Entries taken from a collection
==========
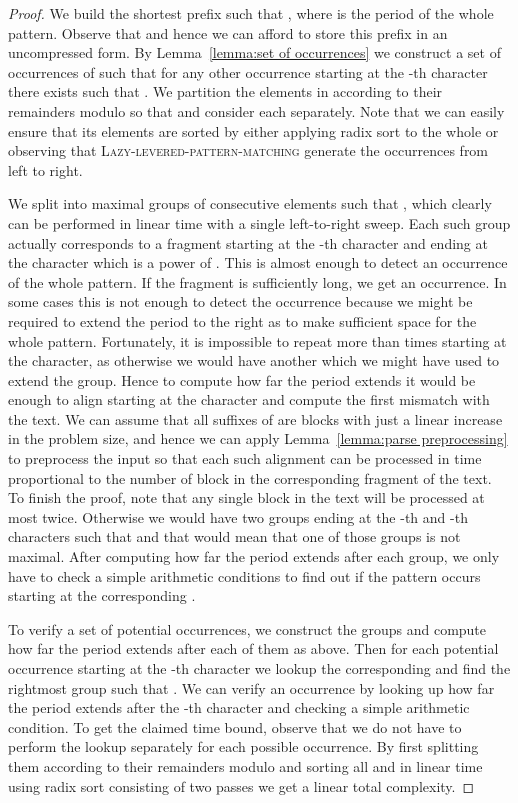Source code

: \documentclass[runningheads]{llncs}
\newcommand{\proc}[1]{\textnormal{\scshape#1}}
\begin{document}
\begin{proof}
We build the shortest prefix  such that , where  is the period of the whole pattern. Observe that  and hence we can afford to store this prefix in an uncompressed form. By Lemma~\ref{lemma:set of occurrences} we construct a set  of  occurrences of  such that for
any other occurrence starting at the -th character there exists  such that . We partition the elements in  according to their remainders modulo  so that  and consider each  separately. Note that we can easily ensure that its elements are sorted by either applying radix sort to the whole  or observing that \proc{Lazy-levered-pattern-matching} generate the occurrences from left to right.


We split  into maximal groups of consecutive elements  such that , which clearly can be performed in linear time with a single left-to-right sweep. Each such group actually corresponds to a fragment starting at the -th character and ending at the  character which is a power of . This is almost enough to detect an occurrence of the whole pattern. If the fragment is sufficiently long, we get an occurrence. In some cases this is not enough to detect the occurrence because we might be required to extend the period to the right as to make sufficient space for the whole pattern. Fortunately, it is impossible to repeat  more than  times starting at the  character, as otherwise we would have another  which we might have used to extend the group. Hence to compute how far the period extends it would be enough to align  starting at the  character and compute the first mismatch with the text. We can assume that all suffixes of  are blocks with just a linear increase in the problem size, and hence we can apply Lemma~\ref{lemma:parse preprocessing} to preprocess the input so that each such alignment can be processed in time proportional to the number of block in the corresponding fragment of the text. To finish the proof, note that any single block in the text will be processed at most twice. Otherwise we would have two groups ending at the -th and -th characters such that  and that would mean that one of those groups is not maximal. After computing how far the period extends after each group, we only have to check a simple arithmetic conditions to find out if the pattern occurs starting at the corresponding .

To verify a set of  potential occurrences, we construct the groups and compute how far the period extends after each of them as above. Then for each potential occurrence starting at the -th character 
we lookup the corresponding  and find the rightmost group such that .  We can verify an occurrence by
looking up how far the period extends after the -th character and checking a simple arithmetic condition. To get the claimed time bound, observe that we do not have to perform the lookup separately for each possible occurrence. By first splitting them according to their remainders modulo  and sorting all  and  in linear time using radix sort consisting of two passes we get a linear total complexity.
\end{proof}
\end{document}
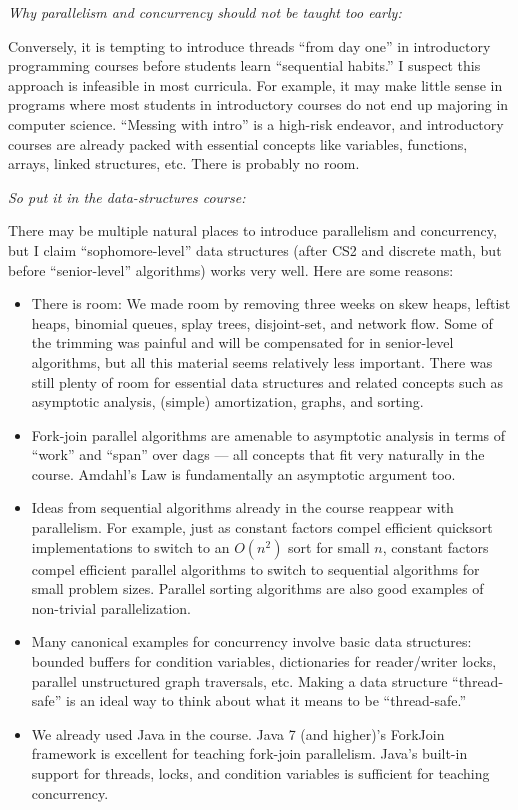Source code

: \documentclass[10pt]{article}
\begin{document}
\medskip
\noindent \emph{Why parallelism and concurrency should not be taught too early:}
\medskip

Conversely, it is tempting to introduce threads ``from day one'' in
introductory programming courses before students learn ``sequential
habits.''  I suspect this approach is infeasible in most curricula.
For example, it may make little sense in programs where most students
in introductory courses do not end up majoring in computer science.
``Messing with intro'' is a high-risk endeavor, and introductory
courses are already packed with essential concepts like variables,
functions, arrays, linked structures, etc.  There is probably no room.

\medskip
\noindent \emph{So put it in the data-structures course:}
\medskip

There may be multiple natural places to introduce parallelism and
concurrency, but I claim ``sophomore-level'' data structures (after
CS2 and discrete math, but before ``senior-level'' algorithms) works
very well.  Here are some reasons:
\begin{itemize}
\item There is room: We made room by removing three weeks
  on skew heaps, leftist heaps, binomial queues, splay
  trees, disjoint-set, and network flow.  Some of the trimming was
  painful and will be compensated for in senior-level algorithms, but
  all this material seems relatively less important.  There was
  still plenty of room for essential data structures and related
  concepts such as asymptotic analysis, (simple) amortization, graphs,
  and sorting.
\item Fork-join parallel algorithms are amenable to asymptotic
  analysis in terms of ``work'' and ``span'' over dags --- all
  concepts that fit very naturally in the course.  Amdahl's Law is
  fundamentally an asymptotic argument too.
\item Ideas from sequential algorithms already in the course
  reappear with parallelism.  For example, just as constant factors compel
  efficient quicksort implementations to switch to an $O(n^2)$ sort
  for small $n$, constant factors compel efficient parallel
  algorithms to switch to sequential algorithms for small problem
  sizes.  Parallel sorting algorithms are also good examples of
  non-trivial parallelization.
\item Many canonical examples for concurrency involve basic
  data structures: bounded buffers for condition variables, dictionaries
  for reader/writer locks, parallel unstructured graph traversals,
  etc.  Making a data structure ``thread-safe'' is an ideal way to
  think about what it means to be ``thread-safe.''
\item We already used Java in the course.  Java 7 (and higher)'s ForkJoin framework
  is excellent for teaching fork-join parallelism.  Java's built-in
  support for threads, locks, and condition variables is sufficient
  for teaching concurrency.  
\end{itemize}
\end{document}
==========
Return the data above in its exact wording, with none of the pictures.

Source code

: \documentclass[runningheads]{llncs}
\newcommand{\proc}[1]{\textnormal{\scshape#1}}
\begin{document}
\begin{proof}
We build the shortest prefix  such that , where  is the period of the whole pattern. Observe that  and hence we can afford to store this prefix in an uncompressed form. By Lemma~\ref{lemma:set of occurrences} we construct a set  of  occurrences of  such that for
any other occurrence starting at the -th character there exists  such that . We partition the elements in  according to their remainders modulo  so that  and consider each  separately. Note that we can easily ensure that its elements are sorted by either applying radix sort to the whole  or observing that \proc{Lazy-levered-pattern-matching} generate the occurrences from left to right.


We split  into maximal groups of consecutive elements  such that , which clearly can be performed in linear time with a single left-to-right sweep. Each such group actually corresponds to a fragment starting at the -th character and ending at the  character which is a power of . This is almost enough to detect an occurrence of the whole pattern. If the fragment is sufficiently long, we get an occurrence. In some cases this is not enough to detect the occurrence because we might be required to extend the period to the right as to make sufficient space for the whole pattern. Fortunately, it is impossible to repeat  more than  times starting at the  character, as otherwise we would have another  which we might have used to extend the group. Hence to compute how far the period extends it would be enough to align  starting at the  character and compute the first mismatch with the text. We can assume that all suffixes of  are blocks with just a linear increase in the problem size, and hence we can apply Lemma~\ref{lemma:parse preprocessing} to preprocess the input so that each such alignment can be processed in time proportional to the number of block in the corresponding fragment of the text. To finish the proof, note that any single block in the text will be processed at most twice. Otherwise we would have two groups ending at the -th and -th characters such that  and that would mean that one of those groups is not maximal. After computing how far the period extends after each group, we only have to check a simple arithmetic conditions to find out if the pattern occurs starting at the corresponding .

To verify a set of  potential occurrences, we construct the groups and compute how far the period extends after each of them as above. Then for each potential occurrence starting at the -th character 
we lookup the corresponding  and find the rightmost group such that .  We can verify an occurrence by
looking up how far the period extends after the -th character and checking a simple arithmetic condition. To get the claimed time bound, observe that we do not have to perform the lookup separately for each possible occurrence. By first splitting them according to their remainders modulo  and sorting all  and  in linear time using radix sort consisting of two passes we get a linear total complexity.
\end{proof}
\end{document}
Source code

: \documentclass[10pt]{article}
\begin{document}
\medskip
\noindent \emph{Why parallelism and concurrency should not be taught too early:}
\medskip

Conversely, it is tempting to introduce threads ``from day one'' in
introductory programming courses before students learn ``sequential
habits.''  I suspect this approach is infeasible in most curricula.
For example, it may make little sense in programs where most students
in introductory courses do not end up majoring in computer science.
``Messing with intro'' is a high-risk endeavor, and introductory
courses are already packed with essential concepts like variables,
functions, arrays, linked structures, etc.  There is probably no room.

\medskip
\noindent \emph{So put it in the data-structures course:}
\medskip

There may be multiple natural places to introduce parallelism and
concurrency, but I claim ``sophomore-level'' data structures (after
CS2 and discrete math, but before ``senior-level'' algorithms) works
very well.  Here are some reasons:
\begin{itemize}
\item There is room: We made room by removing three weeks
  on skew heaps, leftist heaps, binomial queues, splay
  trees, disjoint-set, and network flow.  Some of the trimming was
  painful and will be compensated for in senior-level algorithms, but
  all this material seems relatively less important.  There was
  still plenty of room for essential data structures and related
  concepts such as asymptotic analysis, (simple) amortization, graphs,
  and sorting.
\item Fork-join parallel algorithms are amenable to asymptotic
  analysis in terms of ``work'' and ``span'' over dags --- all
  concepts that fit very naturally in the course.  Amdahl's Law is
  fundamentally an asymptotic argument too.
\item Ideas from sequential algorithms already in the course
  reappear with parallelism.  For example, just as constant factors compel
  efficient quicksort implementations to switch to an $O(n^2)$ sort
  for small $n$, constant factors compel efficient parallel
  algorithms to switch to sequential algorithms for small problem
  sizes.  Parallel sorting algorithms are also good examples of
  non-trivial parallelization.
\item Many canonical examples for concurrency involve basic
  data structures: bounded buffers for condition variables, dictionaries
  for reader/writer locks, parallel unstructured graph traversals,
  etc.  Making a data structure ``thread-safe'' is an ideal way to
  think about what it means to be ``thread-safe.''
\item We already used Java in the course.  Java 7 (and higher)'s ForkJoin framework
  is excellent for teaching fork-join parallelism.  Java's built-in
  support for threads, locks, and condition variables is sufficient
  for teaching concurrency.  
\end{itemize}
\end{document}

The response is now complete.